WHAT TO DO: The records appear below. Repeat them exactly.

(INPUT FOR THIS TASK begins)

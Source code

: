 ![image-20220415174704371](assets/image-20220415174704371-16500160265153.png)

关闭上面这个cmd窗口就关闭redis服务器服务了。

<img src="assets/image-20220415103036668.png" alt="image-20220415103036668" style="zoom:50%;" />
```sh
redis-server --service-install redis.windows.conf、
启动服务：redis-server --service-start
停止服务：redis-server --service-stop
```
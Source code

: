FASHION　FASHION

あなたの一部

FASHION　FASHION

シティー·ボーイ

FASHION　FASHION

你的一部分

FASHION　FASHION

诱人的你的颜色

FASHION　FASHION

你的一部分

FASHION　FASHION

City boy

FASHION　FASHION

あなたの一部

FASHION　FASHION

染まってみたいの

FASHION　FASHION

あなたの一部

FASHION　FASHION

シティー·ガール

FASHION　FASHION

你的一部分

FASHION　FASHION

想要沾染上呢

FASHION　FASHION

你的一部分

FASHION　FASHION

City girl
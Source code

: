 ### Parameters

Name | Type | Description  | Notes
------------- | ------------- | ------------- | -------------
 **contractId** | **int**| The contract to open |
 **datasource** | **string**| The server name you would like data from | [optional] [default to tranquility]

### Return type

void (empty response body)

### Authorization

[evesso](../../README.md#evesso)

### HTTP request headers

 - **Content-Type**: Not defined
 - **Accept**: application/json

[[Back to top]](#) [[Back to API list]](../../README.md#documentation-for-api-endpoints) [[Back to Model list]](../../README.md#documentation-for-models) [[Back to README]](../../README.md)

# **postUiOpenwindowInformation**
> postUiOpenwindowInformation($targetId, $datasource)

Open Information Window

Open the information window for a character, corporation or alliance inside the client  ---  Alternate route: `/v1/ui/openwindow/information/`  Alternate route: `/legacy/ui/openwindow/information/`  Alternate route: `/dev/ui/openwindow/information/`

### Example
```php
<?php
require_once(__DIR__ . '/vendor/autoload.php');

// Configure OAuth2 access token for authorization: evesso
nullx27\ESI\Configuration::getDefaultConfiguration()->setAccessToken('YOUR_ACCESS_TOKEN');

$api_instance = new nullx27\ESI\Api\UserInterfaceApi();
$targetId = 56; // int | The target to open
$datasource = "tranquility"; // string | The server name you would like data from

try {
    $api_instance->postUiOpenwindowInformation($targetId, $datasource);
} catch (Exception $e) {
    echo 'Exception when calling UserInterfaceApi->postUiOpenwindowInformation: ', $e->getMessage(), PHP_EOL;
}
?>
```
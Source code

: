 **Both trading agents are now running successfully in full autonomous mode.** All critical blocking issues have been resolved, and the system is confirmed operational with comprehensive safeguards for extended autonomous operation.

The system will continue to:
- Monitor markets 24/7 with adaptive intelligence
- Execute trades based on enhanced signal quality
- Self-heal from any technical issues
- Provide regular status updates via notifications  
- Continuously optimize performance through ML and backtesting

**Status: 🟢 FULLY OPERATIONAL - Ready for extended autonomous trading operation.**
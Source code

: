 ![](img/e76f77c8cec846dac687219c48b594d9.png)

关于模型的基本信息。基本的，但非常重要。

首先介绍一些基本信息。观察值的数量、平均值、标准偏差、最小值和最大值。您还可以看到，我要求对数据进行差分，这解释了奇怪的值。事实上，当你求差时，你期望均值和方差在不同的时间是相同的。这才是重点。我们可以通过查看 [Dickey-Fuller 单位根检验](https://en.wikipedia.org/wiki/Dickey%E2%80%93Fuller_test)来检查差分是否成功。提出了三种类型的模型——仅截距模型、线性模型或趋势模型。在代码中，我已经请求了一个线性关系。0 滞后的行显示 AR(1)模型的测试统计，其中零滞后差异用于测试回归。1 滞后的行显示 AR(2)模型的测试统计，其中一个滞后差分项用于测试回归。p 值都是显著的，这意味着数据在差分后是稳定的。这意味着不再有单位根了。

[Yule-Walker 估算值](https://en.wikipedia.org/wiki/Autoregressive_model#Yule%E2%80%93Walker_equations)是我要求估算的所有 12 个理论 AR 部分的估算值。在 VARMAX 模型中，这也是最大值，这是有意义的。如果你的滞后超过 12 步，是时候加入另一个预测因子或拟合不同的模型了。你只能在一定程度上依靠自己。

(INPUT FOR THIS TASK ends)

RESULT FOR THIS EXERCISE:
Source code

: ![image-20220415174704371](assets/image-20220415174704371-16500160265153.png)

关闭上面这个cmd窗口就关闭redis服务器服务了。

<img src="assets/image-20220415103036668.png" alt="image-20220415103036668" style="zoom:50%;" />
```sh
redis-server --service-install redis.windows.conf、
启动服务：redis-server --service-start
停止服务：redis-server --service-stop
```
Source code

:FASHION　FASHION

あなたの一部

FASHION　FASHION

シティー·ボーイ

FASHION　FASHION

你的一部分

FASHION　FASHION

诱人的你的颜色

FASHION　FASHION

你的一部分

FASHION　FASHION

City boy

FASHION　FASHION

あなたの一部

FASHION　FASHION

染まってみたいの

FASHION　FASHION

あなたの一部

FASHION　FASHION

シティー·ガール

FASHION　FASHION

你的一部分

FASHION　FASHION

想要沾染上呢

FASHION　FASHION

你的一部分

FASHION　FASHION

City girl
Source code

: ### Parameters

Name | Type | Description  | Notes
------------- | ------------- | ------------- | -------------
 **contractId** | **int**| The contract to open |
 **datasource** | **string**| The server name you would like data from | [optional] [default to tranquility]

### Return type

void (empty response body)

### Authorization

[evesso](../../README.md#evesso)

### HTTP request headers

 - **Content-Type**: Not defined
 - **Accept**: application/json

[[Back to top]](#) [[Back to API list]](../../README.md#documentation-for-api-endpoints) [[Back to Model list]](../../README.md#documentation-for-models) [[Back to README]](../../README.md)

# **postUiOpenwindowInformation**
> postUiOpenwindowInformation($targetId, $datasource)

Open Information Window

Open the information window for a character, corporation or alliance inside the client  ---  Alternate route: `/v1/ui/openwindow/information/`  Alternate route: `/legacy/ui/openwindow/information/`  Alternate route: `/dev/ui/openwindow/information/`

### Example
```php
<?php
require_once(__DIR__ . '/vendor/autoload.php');

// Configure OAuth2 access token for authorization: evesso
nullx27\ESI\Configuration::getDefaultConfiguration()->setAccessToken('YOUR_ACCESS_TOKEN');

$api_instance = new nullx27\ESI\Api\UserInterfaceApi();
$targetId = 56; // int | The target to open
$datasource = "tranquility"; // string | The server name you would like data from

try {
    $api_instance->postUiOpenwindowInformation($targetId, $datasource);
} catch (Exception $e) {
    echo 'Exception when calling UserInterfaceApi->postUiOpenwindowInformation: ', $e->getMessage(), PHP_EOL;
}
?>
```
Source code

: **Both trading agents are now running successfully in full autonomous mode.** All critical blocking issues have been resolved, and the system is confirmed operational with comprehensive safeguards for extended autonomous operation.

The system will continue to:
- Monitor markets 24/7 with adaptive intelligence
- Execute trades based on enhanced signal quality
- Self-heal from any technical issues
- Provide regular status updates via notifications  
- Continuously optimize performance through ML and backtesting

**Status: 🟢 FULLY OPERATIONAL - Ready for extended autonomous trading operation.**
Source code

: ![](img/e76f77c8cec846dac687219c48b594d9.png)

关于模型的基本信息。基本的，但非常重要。

首先介绍一些基本信息。观察值的数量、平均值、标准偏差、最小值和最大值。您还可以看到，我要求对数据进行差分，这解释了奇怪的值。事实上，当你求差时，你期望均值和方差在不同的时间是相同的。这才是重点。我们可以通过查看 [Dickey-Fuller 单位根检验](https://en.wikipedia.org/wiki/Dickey%E2%80%93Fuller_test)来检查差分是否成功。提出了三种类型的模型——仅截距模型、线性模型或趋势模型。在代码中，我已经请求了一个线性关系。0 滞后的行显示 AR(1)模型的测试统计，其中零滞后差异用于测试回归。1 滞后的行显示 AR(2)模型的测试统计，其中一个滞后差分项用于测试回归。p 值都是显著的，这意味着数据在差分后是稳定的。这意味着不再有单位根了。

[Yule-Walker 估算值](https://en.wikipedia.org/wiki/Autoregressive_model#Yule%E2%80%93Walker_equations)是我要求估算的所有 12 个理论 AR 部分的估算值。在 VARMAX 模型中，这也是最大值，这是有意义的。如果你的滞后超过 12 步，是时候加入另一个预测因子或拟合不同的模型了。你只能在一定程度上依靠自己。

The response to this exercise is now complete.